Raise one tariff and economists the world over will cry "trade war" and "protectionism." And why shouldn't they? President Obama's decision to tax imported Chinese tires is an obvious violation of free trade, and an invitation to backlash that China has already accepted, slapping its own duties on American chickens and auto parts in reprisal. Prices could rise for American consumers, runs the classic argument, and the move could also lead to a damaging global rise in protectionism. Is there any sound reason reason to defend the tariffs, when almost every economic writer--from liberal Ryan Avent to conservative Greg Mankiw, plus Yves Smith, Douglas A. McIntyre and Michael Schuman--thinks they're a terrible idea?

Very few writers are making the case, but if there's a justification for shutting Chinese tires out of American markets, here it is:

  • Chinese Tires Have Proven To Be Unsafe, argues Garth Brazelton, who says he normally wouldn't support tariffs: "There is a reason their tires are so cheap, and the reason (which is the same reason why many of their products are so cheap) is because the Chinese cut safety corners in order to beat the market...The Chinese are not internalizing this cost, and consumers often are unaware the tires are safe at the time of purchase. So, I applaud the Obama administration for sending a signal to the Chinese, and for course-correcting a likely market failure."

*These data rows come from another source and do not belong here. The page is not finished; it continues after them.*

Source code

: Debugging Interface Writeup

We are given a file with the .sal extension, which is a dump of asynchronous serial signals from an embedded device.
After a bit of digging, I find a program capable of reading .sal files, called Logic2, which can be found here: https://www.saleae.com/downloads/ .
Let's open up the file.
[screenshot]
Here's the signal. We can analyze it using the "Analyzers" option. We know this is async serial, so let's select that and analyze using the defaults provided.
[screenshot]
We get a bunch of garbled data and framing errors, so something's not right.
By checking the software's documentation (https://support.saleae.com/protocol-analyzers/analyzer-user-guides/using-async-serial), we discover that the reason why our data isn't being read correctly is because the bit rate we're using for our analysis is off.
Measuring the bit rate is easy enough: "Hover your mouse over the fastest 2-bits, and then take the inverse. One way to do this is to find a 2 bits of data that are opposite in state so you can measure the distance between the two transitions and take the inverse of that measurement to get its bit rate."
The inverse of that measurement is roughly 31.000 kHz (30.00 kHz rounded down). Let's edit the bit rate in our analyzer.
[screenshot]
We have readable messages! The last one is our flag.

  • A Way to Force Chinese Products to Improve, argues Tom Bozzo at Angry Bear. "With little or no monitoring and financial returns to cutting corners, amazingly corners are cut. Lo, incentives matter!...Perhaps if we could just trade with the Aspirational China with its fast trains, gleaming 500-meter skyscrapers, massive renewable energy investments, and middle class, some of the conditions might actually hold to justify the U.S. economist hand-wringing. Meanwhile promotion of trade should not be a suicide pact."
  • A Manageable Concession to Labor Unions, argues Kevin Drum at Mother Jones. "Frankly, the tire decision looks to me like a fairly standard payoff to a core constituency, not something that suggests a long-term change in policy. And just as with Bush's tariffs, my guess is that a white hot Chinese reaction will be quite enough to turn him around even if he did have plans for a more protectionist trade policy...My guess: China will retaliate, the WTO's gears will grind, and the whole thing will blow over."